It’s time to get tomatoes in and growing. We made a special tomato tunnel from dried bamboo stems and fencing wire.
Overall cost - $25. And it’s lasted 18 months too! Ours goes from one bed to another with a pathway through the middle. Perfect for picking
tomatoes, beans and cucumbers.
Graham is ready to plant out this year's tomato crop on the new tomato-tunnel, which you can see in the background. Photo - Luisa Brimble
I want to inspire you to grow tomatoes, but I’d be fibbing if
I told you it was going to be easy. And it doesn’t necessarily have to do with the skill of the gardener: weather and climatic variations can cause
either huge successes or dismal failures. But it’s definitely worth the effort! Here are the tomato-tragic’s three golden rules.
1. Pay Attention to Position & Prior Preparation
Planting position must be sunny, wind-protected and frost-free. Soil must be well-drained and fertile with aged manure and organic matter dug in a few
weeks before planting.
A handful or two of lime added to the planting bed will help prevent blossom end rot.
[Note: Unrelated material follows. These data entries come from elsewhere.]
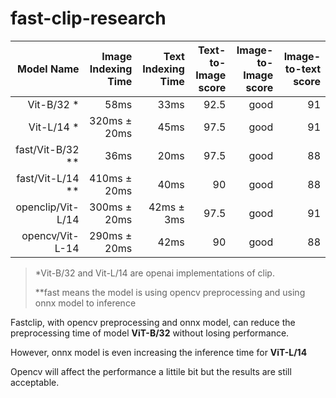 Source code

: # fast-clip-research


| Model Name     | Image Indexing Time|  Text Indexing Time | Text-to-Image score | Image-to-Image score | Image-to-text score
| -------------: | -----------: |-----------: | -----------: | -----------: | -----------: |
| Vit-B/32  *   |  58ms       |  33ms | 92.5 |  good| 91 |
| Vit-L/14   *  |  320ms $\pm$ 20ms       |  45ms | 97.5 |  good| 91 |
| fast/Vit-B/32 **    |  36ms      |  20ms | 97.5 |  good| 88 |
| fast/Vit-L/14  **| 410ms $\pm$ 20ms | 40ms | 90 | good | 88|
| openclip/Vit-L/14 | 300ms $\pm$ 20ms | 42ms $\pm$ 3ms  |97.5 | good |91|
| opencv/Vit-L-14 | 290ms $\pm$ 20ms | 42ms |90 | good |88|


> *Vit-B/32 and Vit-L/14 are openai implementations of clip. 
> 
> **fast means the model is using opencv preprocessing and using onnx model to inference

Fastclip, with opencv preprocessing and onnx model, can reduce the preprocessing time of model __ViT-B/32__ without losing performance.

However, onnx model is even increasing the inference time for __ViT-L/14__

Opencv will affect the performance a littile bit but the results are still acceptable.
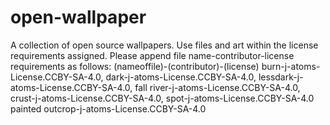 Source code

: # open-wallpaper
A collection of open source wallpapers.
Use files and art within the license requirements assigned.
Please append file name-contributor-license requirements as follows:
(nameoffile)-(contributor)-(license)
burn-j-atoms-License.CCBY-SA-4.0,
dark-j-atoms-License.CCBY-SA-4.0,
lessdark-j-atoms-License.CCBY-SA-4.0,
fall river-j-atoms-License.CCBY-SA-4.0,
crust-j-atoms-License.CCBY-SA-4.0,
spot-j-atoms-License.CCBY-SA-4.0
painted outcrop-j-atoms-License.CCBY-SA-4.0
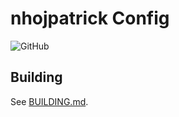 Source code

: # nhojpatrick Config

![GitHub](https://img.shields.io/github/license/nhojpatrick/nhojpatrick-config?style=plastic)

## Building

See [BUILDING.md](./BUILDING.md).
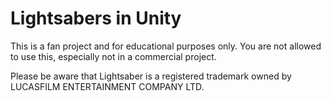 # Lightsabers in Unity

This is a fan project and for educational purposes only. You are not allowed to use this, especially not in a commercial project. 

Please be aware that Lightsaber is a registered trademark owned by LUCASFILM ENTERTAINMENT COMPANY LTD. 
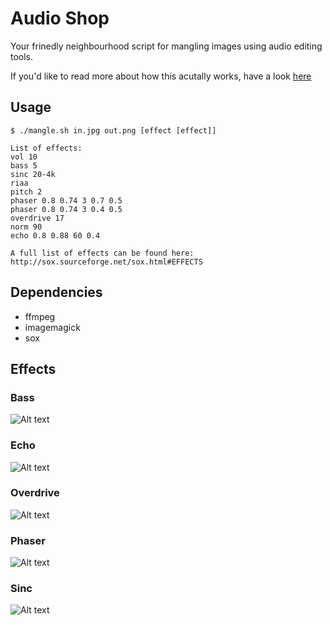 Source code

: # Audio Shop
Your frinedly neighbourhood script for mangling images using audio editing tools.

If you'd like to read more about how this acutally works, have a look [here](http://memcpy.io/audio-editing-images.html)

## Usage
    $ ./mangle.sh in.jpg out.png [effect [effect]]
    
    List of effects:
    vol 10
    bass 5
    sinc 20-4k
    riaa
    pitch 2
    phaser 0.8 0.74 3 0.7 0.5
    phaser 0.8 0.74 3 0.4 0.5
    overdrive 17
    norm 90
    echo 0.8 0.88 60 0.4
    
    A full list of effects can be found here: http://sox.sourceforge.net/sox.html#EFFECTS
    
## Dependencies
 * ffmpeg
 * imagemagick
 * sox

## Effects
### Bass
![Alt text](/../media/eiffel_tower_bass.jpg?raw=true "eiffel_tower bass")

### Echo
![Alt text](/../media/eiffel_tower_echo.jpg?raw=true "eiffel_tower echo")

### Overdrive
![Alt text](/../media/eiffel_tower_overdrive.jpg?raw=true "eiffel_tower overdrive")

### Phaser
![Alt text](/../media/eiffel_tower_phaser.jpg?raw=true "eiffel_tower phaser")

### Sinc
![Alt text](/../media/eiffel_tower_sinc.jpg?raw=true "eiffel_tower sinc")
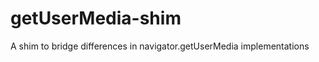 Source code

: getUserMedia-shim
=================
A shim to bridge differences in navigator.getUserMedia implementations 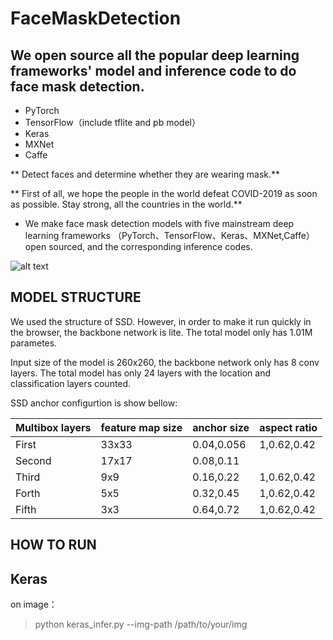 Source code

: # FaceMaskDetection

## We open source all the popular deep learning frameworks' model and inference code to do face mask detection.
 + PyTorch
 + TensorFlow（include tflite and pb model）
 + Keras
 + MXNet
 + Caffe
 
 ** Detect faces and determine whether they are wearing mask.**

** First of all, we hope the people in the world defeat COVID-2019 as soon as possible. Stay strong, all the countries in the world.**

+ We make face mask detection models with five mainstream deep learning frameworks （PyTorch、TensorFlow、Keras、MXNet,Caffe） open sourced, and the corresponding inference codes.

![alt text](https://res.cloudinary.com/practicaldev/image/fetch/s--1u3Uz9sp--/c_imagga_scale,f_auto,fl_progressive,h_420,q_auto,w_1000/https://dev-to-uploads.s3.amazonaws.com/i/ojmek5e5tihf1p655ju6.png)

## MODEL STRUCTURE

We used the structure of SSD. However, in order to make it run quickly in the browser, the backbone network is lite. The total model only has 1.01M parametes.

Input size of the model is 260x260, the backbone network only has 8 conv layers. The total model has only 24 layers with the location and classification layers counted.

SSD anchor configurtion is show bellow:

|Multibox layers| feature map size| anchor size | aspect ratio|
|---------------|-----------------|--------------|-------------|
|First	         |33x33            |	0.04,0.056  |	1,0.62,0.42  |
|Second		       |17x17            |	0.08,0.11   |               |
|Third	         |9x9	             |0.16,0.22	    |1,0.62,0.42|
|Forth	         |5x5	             |0.32,0.45      |	1,0.62,0.42|
|Fifth	         |3x3	             |0.64,0.72	      |1,0.62,0.42|

## HOW TO RUN

## Keras

on image：

> python keras_infer.py  --img-path /path/to/your/img


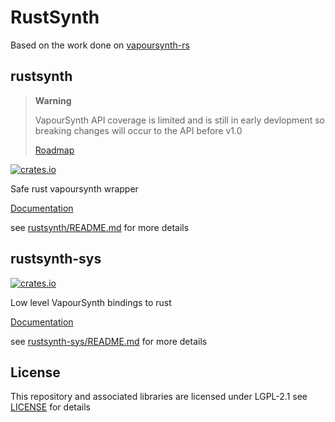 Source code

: # RustSynth

Based on the work done on [vapoursynth-rs](https://github.com/YaLTeR/vapoursynth-rs)

## rustsynth

> **Warning**
> 
> VapourSynth API coverage is limited and is still in early devlopment so breaking changes will occur to the API before v1.0
>
> [Roadmap](https://github.com/animafps/rustsynth/issues/1)

[![crates.io](https://img.shields.io/crates/v/rustsynth.svg)](https://crates.io/crates/rustsynth)

Safe rust vapoursynth wrapper

[Documentation](https://docs.rs/rustsynth)

see [rustsynth/README.md](./rustsynth/README.md) for more details

## rustsynth-sys

[![crates.io](https://img.shields.io/crates/v/rustsynth-sys.svg)](https://crates.io/crates/rustsynth-sys)

Low level VapourSynth bindings to rust

[Documentation](https://docs.rs/rustsynth-sys)

see [rustsynth-sys/README.md](./rustsynth-sys/README.md) for more details

## License

This repository and associated libraries are licensed under LGPL-2.1 see [LICENSE](./LICENSE) for details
Stagger plantings over September, October, November and January to extend the harvesting season.
Allow a day to build the growing frame. Set stakes at least 50cm into the soil and anchor to star pickets in high wind areas. Insert a 75cm length of ag-line
pipe, on an angle, at each planting spot. This will allow for effective watering of the root system.
The tomato-tunnel ready for planting. Photo - Luisa Brimble
2. A Structure for Raising, and Ripening
Tomatoes are vines that typically reach between one and three metres
in height and width. They need to be supported with a trellis. Our favourite three styles are:
1. Teepee: tie 6 x 3m stakes at the top to make a wigwam. Plant up with tomatoes, beans and cucumbers, which all grow harmoniously together. Use the central
shaded area in the middle for summer lettuce.
2. Boxed up: make 1m x 1m squares of bamboo with four corner posts and four horizontal rails to help support the fruit-laden branches of bush tomatoes.
3. Flat out: make 2.5m high tepee tunnel, like ours, with tomato stakes. Plant with climbing beans on one side and climbing tomatoes on the other. Plant
tomatoes at 1.5m centres and train them horizontally for maximum sun exposure. Plant the inside of the tunnel with salad greens.
It's cheap and easy. Graham ties the fencing mesh to the dried bamboo arched over the pathway between two garden beds. Photo - Luisa Brimble
Keep the soil moist. Water with seaweed solution fortnightly. Add pelletised manures through the growing stage. Remove any leaves that come in contact
with the soil and mulch around each plant to a depth of 15cm.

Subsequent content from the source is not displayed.